// distributions.gk — Using ICD sampling as decomposed building blocks.
//
// In Java nosqlbench, sampling from a distribution was a single
// function call: `Normal(72.0, 5.0)`. That one call implicitly
// hashed the input, normalized to [0,1), and ran the inverse CDF.
//
// In nb-rs, each step is an explicit, composable node. Init-time
// artifacts (LUTs) are built once; cycle-time nodes evaluate per
// coordinate.
// === Init-time: build distribution tables ===
// These are resolved once at assembly. The LUT is a precomputed
// interpolation table for the inverse CDF — expensive to build,
// O(1) to query.
init temp_lut = dist_normal(mean: 72.0, stddev: 5.0)
init wait_lut = dist_exponential(rate: 0.5)

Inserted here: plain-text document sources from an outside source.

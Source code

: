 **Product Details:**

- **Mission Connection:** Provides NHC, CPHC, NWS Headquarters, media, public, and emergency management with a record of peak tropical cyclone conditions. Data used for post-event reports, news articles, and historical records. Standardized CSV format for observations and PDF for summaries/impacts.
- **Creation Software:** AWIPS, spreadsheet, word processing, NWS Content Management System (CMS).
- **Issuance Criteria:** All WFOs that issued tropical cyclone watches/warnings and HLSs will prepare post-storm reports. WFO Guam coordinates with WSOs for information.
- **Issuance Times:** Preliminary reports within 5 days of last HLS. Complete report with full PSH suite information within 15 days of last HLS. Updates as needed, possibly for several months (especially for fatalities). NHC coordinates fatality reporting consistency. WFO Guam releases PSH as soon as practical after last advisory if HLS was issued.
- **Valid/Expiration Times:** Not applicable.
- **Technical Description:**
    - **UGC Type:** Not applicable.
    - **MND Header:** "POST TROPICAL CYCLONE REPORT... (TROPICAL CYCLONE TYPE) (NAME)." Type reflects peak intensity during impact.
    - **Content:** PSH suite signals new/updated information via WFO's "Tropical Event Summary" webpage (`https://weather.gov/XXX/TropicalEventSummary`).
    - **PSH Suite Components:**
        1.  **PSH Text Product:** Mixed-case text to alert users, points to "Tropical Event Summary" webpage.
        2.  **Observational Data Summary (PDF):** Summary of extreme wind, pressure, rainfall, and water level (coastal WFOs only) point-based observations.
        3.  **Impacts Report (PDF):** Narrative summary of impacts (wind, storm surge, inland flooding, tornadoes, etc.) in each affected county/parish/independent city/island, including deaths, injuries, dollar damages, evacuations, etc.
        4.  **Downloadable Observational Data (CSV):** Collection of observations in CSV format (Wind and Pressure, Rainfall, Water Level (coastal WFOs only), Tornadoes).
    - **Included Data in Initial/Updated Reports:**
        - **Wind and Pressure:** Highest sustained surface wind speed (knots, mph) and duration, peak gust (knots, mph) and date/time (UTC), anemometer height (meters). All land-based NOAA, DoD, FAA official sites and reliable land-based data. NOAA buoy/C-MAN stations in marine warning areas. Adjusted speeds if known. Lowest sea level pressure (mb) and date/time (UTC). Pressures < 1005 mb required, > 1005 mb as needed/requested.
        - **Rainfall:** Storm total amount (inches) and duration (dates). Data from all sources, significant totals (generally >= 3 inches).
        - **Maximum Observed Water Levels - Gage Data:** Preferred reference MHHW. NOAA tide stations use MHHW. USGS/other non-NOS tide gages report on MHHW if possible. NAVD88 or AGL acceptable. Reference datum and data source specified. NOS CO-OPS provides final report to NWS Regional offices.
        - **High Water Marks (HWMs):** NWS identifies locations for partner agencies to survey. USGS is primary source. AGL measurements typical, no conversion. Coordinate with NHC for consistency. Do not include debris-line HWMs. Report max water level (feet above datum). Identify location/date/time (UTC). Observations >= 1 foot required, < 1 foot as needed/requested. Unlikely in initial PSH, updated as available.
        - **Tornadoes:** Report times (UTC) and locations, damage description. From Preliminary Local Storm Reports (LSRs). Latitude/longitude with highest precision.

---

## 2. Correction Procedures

init size_lut = dist_pareto(scale: 1.0, shape: 2.0)
// === Cycle-time: the DAG ===
input cycle: u64
// Step 1: Hash — explicitly introduce entropy.
seed := hash(cycle)
// Step 2: Normalize — map hashed u64 to [0, 1).
quantile := unit_interval(seed)
// Step 3: Sample — LUT lookup per distribution.
// Each lut_sample node takes a cycle-time quantile and an init-time LUT.
temperature := lut_sample(quantile, temp_lut)
wait_time := lut_sample(quantile, wait_lut)
file_size := lut_sample(quantile, size_lut)
// Step 4: Clamp (optional) — bound extreme tail values.
file_size_bounded := clamp_f64(file_size, 1.0, 10000.0)
// Note: all three distributions share the SAME quantile, which means
// they share the same hashed seed. This produces correlated samples.
// For independent samples per field, hash each one separately:
//
// seed_a := hash(cycle)
// seed_b := hash(hash(cycle))
// quantile_a := unit_interval(seed_a)
// quantile_b := unit_interval(seed_b)
// temperature := lut_sample(quantile_a, temp_lut)
// wait_time := lut_sample(quantile_b, wait_lut)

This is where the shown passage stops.